ECLI:NL:RBDHA:2023:11610
Rechtbank Den Haag
- Vereenvoudigde behandeling
- Rechtspraak.nl
Afwijzing verzoek om proceskostenvergoeding na intrekking asielberoep
In deze zaak heeft de rechtbank Den Haag uitspraak gedaan in een verzoek om proceskostenvergoeding na de intrekking van een asielberoep. Verzoeker, een Syrische nationaliteit met een V-nummer, had op 13 maart 2023 beroep ingesteld tegen het niet tijdig beslissen op zijn asielaanvraag van 23 augustus 2022. De Staatssecretaris van Justitie en Veiligheid heeft op 11 mei 2023 een inwilligend besluit genomen op de aanvraag. Verzoeker trok zijn beroep in op 25 mei 2023 en verzocht om vergoeding van de proceskosten. De Staatssecretaris verzet zich tegen deze vergoeding.
De rechtbank heeft op basis van artikel 8:54 van de Algemene wet bestuursrecht (Awb) uitspraak gedaan zonder zitting. De rechtbank overweegt dat de veroordeling van een partij in de proceskosten is geregeld in de artikelen 8:75 en 8:75a van de Awb. Aangezien verzoeker zijn beroep heeft ingetrokken omdat het bestuursorgaan aan zijn verzoek heeft tegemoetgekomen, kan de rechtbank op verzoek van de indiener het bestuursorgaan veroordelen in de proceskosten. Echter, de rechtbank stelt vast dat de wettelijke beslistermijn van zes maanden voor verzoeker op 23 februari 2023 eindigde, maar dat deze termijn met negen maanden is verlengd door de staatssecretaris op basis van het WBV 2022/22. Hierdoor eindigt de beslistermijn op 23 november 2023.
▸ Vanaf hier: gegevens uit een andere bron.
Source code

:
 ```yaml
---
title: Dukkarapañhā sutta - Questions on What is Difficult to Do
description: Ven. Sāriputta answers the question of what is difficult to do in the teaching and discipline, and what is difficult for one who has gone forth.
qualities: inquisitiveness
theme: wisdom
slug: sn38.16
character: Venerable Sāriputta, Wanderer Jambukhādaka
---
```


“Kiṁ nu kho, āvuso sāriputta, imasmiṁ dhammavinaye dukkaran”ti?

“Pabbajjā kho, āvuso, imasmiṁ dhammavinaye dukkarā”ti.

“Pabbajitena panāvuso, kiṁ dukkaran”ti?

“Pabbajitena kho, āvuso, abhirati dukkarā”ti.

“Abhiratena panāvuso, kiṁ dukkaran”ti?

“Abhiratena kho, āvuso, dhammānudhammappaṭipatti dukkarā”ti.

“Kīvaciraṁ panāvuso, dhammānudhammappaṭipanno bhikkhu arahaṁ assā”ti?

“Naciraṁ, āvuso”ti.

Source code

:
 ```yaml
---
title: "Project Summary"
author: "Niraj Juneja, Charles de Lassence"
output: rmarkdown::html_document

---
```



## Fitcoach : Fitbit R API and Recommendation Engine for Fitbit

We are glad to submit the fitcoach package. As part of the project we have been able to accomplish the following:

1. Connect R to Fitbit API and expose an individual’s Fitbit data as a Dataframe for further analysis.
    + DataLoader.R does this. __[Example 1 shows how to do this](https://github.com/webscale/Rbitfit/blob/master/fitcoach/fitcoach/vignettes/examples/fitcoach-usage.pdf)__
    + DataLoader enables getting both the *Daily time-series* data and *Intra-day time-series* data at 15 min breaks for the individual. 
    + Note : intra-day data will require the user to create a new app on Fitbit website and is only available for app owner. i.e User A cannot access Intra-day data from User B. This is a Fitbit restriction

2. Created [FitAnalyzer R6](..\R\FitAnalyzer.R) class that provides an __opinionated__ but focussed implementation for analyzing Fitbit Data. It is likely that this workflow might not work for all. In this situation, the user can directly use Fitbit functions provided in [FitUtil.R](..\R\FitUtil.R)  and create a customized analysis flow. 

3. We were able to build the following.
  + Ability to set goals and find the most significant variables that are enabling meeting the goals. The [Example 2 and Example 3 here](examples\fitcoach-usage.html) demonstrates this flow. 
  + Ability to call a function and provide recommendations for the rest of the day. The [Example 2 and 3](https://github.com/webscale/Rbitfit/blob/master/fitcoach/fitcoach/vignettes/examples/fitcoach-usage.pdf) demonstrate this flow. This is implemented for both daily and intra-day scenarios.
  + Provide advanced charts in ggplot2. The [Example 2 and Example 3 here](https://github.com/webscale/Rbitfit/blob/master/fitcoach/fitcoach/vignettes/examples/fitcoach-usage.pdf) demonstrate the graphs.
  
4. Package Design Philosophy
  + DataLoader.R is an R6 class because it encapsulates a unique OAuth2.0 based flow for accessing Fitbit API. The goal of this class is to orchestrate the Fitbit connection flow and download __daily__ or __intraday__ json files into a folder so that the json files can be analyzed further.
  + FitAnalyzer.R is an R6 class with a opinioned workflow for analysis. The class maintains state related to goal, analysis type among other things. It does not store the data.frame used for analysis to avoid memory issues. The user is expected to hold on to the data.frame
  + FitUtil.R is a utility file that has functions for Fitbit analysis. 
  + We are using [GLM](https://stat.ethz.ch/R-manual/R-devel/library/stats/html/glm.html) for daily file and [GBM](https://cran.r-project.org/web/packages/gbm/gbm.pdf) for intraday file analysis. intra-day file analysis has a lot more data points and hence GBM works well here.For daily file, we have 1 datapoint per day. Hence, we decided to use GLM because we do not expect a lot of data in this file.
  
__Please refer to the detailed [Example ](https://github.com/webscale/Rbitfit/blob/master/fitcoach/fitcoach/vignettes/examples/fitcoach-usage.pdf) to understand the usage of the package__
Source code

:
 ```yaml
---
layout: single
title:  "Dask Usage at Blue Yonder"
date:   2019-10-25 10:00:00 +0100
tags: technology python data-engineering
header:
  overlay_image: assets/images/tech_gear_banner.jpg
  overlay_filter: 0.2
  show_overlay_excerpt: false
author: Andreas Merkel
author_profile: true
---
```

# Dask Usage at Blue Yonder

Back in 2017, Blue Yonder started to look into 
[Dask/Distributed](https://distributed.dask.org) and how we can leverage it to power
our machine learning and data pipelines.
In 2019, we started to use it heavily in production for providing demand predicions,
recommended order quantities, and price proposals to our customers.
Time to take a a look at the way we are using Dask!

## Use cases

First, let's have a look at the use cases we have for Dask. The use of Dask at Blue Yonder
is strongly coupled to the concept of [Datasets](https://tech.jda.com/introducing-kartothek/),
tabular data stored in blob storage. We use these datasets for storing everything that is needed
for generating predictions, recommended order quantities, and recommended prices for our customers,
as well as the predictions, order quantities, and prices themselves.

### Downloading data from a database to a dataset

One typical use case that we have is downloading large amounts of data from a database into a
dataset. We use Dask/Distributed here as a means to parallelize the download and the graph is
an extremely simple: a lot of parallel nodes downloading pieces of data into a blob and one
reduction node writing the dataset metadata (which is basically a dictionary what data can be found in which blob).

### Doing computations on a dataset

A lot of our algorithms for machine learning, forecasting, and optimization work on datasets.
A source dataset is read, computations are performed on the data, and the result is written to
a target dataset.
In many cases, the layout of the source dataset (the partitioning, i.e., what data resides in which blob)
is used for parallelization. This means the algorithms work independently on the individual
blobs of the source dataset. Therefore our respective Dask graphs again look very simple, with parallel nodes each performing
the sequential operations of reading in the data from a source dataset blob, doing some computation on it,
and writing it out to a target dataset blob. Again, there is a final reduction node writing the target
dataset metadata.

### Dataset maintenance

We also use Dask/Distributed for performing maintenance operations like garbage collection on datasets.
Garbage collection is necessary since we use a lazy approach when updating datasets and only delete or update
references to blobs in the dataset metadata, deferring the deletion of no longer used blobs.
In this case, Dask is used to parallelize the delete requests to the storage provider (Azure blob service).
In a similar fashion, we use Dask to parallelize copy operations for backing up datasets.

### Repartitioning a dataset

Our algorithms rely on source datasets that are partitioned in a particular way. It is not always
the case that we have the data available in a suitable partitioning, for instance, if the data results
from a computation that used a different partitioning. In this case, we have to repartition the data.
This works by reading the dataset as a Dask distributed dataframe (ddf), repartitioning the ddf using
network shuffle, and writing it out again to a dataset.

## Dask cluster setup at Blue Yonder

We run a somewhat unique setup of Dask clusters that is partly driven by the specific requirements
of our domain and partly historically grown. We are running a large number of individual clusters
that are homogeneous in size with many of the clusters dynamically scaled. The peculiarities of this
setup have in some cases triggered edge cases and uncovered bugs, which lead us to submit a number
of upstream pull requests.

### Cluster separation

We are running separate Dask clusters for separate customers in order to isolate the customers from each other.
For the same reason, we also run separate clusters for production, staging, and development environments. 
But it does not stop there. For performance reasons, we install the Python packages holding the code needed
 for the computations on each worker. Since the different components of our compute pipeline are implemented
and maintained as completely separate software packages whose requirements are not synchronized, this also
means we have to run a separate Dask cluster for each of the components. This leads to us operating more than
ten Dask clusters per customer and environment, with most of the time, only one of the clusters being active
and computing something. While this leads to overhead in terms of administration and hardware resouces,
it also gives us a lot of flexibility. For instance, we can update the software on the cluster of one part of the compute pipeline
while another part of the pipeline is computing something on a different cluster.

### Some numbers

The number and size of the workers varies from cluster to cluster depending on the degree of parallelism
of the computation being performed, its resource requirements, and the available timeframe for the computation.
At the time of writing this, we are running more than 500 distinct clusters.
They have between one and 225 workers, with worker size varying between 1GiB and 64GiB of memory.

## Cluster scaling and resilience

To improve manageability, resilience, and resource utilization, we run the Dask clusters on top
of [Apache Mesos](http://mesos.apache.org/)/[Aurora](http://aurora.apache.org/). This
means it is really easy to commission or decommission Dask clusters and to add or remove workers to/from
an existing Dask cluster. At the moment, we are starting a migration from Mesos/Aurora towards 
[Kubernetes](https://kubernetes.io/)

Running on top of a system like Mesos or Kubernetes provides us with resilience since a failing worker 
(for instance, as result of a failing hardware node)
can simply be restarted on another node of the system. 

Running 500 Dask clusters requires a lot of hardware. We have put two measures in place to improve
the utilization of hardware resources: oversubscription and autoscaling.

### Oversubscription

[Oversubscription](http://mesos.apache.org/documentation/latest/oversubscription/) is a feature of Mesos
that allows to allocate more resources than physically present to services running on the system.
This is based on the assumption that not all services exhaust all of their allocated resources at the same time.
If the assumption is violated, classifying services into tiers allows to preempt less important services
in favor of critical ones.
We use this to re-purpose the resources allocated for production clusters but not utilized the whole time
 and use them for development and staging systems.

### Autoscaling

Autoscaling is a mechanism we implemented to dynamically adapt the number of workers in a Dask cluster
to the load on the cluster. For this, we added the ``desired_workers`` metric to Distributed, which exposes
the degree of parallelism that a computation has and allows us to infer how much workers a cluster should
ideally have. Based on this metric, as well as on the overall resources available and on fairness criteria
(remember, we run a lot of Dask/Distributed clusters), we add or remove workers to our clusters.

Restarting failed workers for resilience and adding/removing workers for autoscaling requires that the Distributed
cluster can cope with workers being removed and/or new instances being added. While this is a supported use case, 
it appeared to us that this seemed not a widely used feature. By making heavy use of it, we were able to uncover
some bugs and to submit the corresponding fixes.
De rechtbank concludeert dat er geen sprake is van een ontvankelijk beroep, waardoor er geen aanleiding is voor een proceskostenveroordeling. Het verzoek om proceskostenvergoeding wordt afgewezen als kennelijk ongegrond. De uitspraak is gedaan door rechter M. Munsterman, in aanwezigheid van griffier F.Q. Peters, en is openbaar gemaakt op rechtspraak.nl.